An element of spatial analysis that can be both fascinating and frustrating involves resolving the tension between the attraction of visual pattern matching and the formality of statistical analysis.
Traditional non spatial statistics in an observational setting relies heavily on correlation analysis. This alone can be uninformative, misleading and often confusing. Modern spatial statistics that attempt to go beyond the limitations of correlation can be obscure and difficult to communicate. At the same time maps can be difficult to summarize. Presenting data in the form of patterns that overlay each other in space (and sometimes time) is very difficult to achieve convincingly online and much harder to incorporate into a scientific format that still relies heavily on printed material.
Take the example of the relationship between population density and forest cover in Chiapas. My own experience in the region has led me to some simple, robust conclusions based on the evidence I see around me on a daily basis.
1. The highlands of Chiapas have an extremely high population density that can not be sustained through subsistence agriculture. Around San Cristobal this is above 100 people per km2. Yet a surprising amount of forest cover still remains.
2. The Central Depression has a much lower population density and an entirely agricultural economy. It is largely deforested. This is largely true despite the fact that satellite imagery can underestimate the amount of remaining forest.
3. The rural population of the highlands has continued to grow in recent years. However the amount of land dedicated to agriculture in the highlands has slightly decreased as has the value of agricultural production.
4. Recent deforestation in the highlands has disproportionately affected old growth mature forest. Secondary forest in the highlands has tended to expand.
5. The economy of the highlands of Chiapas is growing while the Central Depression is static.
6. Extreme poverty is still more prevalent in the highlands of Chiapas, while chronic rural deprivation is a feature of the central depression.
These observations have been the subject of academic discussion and are not always accepted in the way I have stated them.
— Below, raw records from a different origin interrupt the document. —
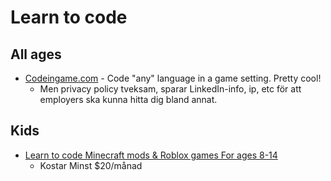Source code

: # Learn to code

## All ages

- [Codeingame.com](https://www.codingame.com/training) - Code "any" language in a game setting. Pretty cool!
  - Men privacy policy tveksam, sparar LinkedIn-info, ip, etc för att employers ska kunna hitta dig bland annat.

## Kids

- [Learn to code Minecraft mods & Roblox games For ages 8-14](https://codekingdoms.com/)
  - Kostar Minst $20/månad
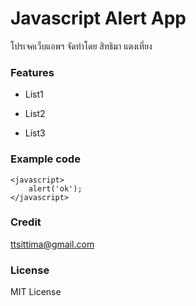 # Javascript Alert App
โปรเจคเว็บแอพฯ จัดทำโดย สิทธิมา แตงเที่ยง
### Features
* List1
- List2
+ List3
### Example code
<code>\<javascript></code><br>
<code>&nbsp;&nbsp;&nbsp;&nbsp;alert('ok');</code><br>
<code>\</javascript></code>
### Credit
<a herf>ttsittima@gmail.com</a>
### License
MIT License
In particular the empirical relationship between population density and deforestation is often still at the centre of the controversy.
This may be due to trivialization of the obviously non linear (in the statistical sense) pattern I tried to show in the animated gif above (move back up if you didn’t realize it was an animation, I left a longish pause for thought between each frame). Agricultural “frontiers” with no resident population are trivially forested.The agricultural frontier regions also (trivially) show the highest rates of deforestation (deforestation is not shown explicit here, but see some previous posts). However the extremely complex dynamics of forest loss, regrowth and consequent structural and compositional change as a result of the management of a culturally determined landscape are often misrepresented and misunderstood. Attempting to linearize this sort of pattern though correlation analysis is never going to provide insight.
The animation above is based on the 2000 census data which was imported into a POSTGIS database and then visualized using Qgis. The polygons are watersheds, produced using r.watershed in GRASS, translated into a vector layer and also exported to POSTGIS. The populations within the watersheds can then be calculated using a simple spatial query in POSTGIS. I will provide more technical details on these steps in a subsequent post. The size of the points for the population centres is not proportional to population size as such but was chosen for visual clarity.